Saved entries:
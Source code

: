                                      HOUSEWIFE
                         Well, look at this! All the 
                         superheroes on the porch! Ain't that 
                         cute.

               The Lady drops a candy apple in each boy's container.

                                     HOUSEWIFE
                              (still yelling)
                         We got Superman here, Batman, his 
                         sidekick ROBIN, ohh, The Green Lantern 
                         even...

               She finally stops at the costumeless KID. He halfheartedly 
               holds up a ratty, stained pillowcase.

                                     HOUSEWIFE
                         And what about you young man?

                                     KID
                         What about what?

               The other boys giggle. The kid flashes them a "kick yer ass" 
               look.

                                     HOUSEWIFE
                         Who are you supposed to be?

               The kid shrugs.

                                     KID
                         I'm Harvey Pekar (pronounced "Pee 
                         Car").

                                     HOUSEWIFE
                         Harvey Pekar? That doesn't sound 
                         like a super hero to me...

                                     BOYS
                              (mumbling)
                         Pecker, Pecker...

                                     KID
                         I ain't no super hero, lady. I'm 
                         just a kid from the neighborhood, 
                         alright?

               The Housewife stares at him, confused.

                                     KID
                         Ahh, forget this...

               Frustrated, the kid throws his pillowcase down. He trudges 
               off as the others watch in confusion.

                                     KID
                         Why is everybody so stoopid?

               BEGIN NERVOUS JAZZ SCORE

▶ **Problem to work on**
Restating all of the data exactly is the whole task.

▶ **Finished exercise**
Source code

:                                      HOUSEWIFE
                         Well, look at this! All the 
                         superheroes on the porch! Ain't that 
                         cute.

               The Lady drops a candy apple in each boy's container.

                                     HOUSEWIFE
                              (still yelling)
                         We got Superman here, Batman, his 
                         sidekick ROBIN, ohh, The Green Lantern 
                         even...

               She finally stops at the costumeless KID. He halfheartedly 
               holds up a ratty, stained pillowcase.

                                     HOUSEWIFE
                         And what about you young man?

                                     KID
                         What about what?

               The other boys giggle. The kid flashes them a "kick yer ass" 
               look.

                                     HOUSEWIFE
                         Who are you supposed to be?

               The kid shrugs.

                                     KID
                         I'm Harvey Pekar (pronounced "Pee 
                         Car").

                                     HOUSEWIFE
                         Harvey Pekar? That doesn't sound 
                         like a super hero to me...

                                     BOYS
                              (mumbling)
                         Pecker, Pecker...

                                     KID
                         I ain't no super hero, lady. I'm 
                         just a kid from the neighborhood, 
                         alright?

               The Housewife stares at him, confused.

                                     KID
                         Ahh, forget this...

               Frustrated, the kid throws his pillowcase down. He trudges 
               off as the others watch in confusion.

                                     KID
                         Why is everybody so stoopid?

               BEGIN NERVOUS JAZZ SCORE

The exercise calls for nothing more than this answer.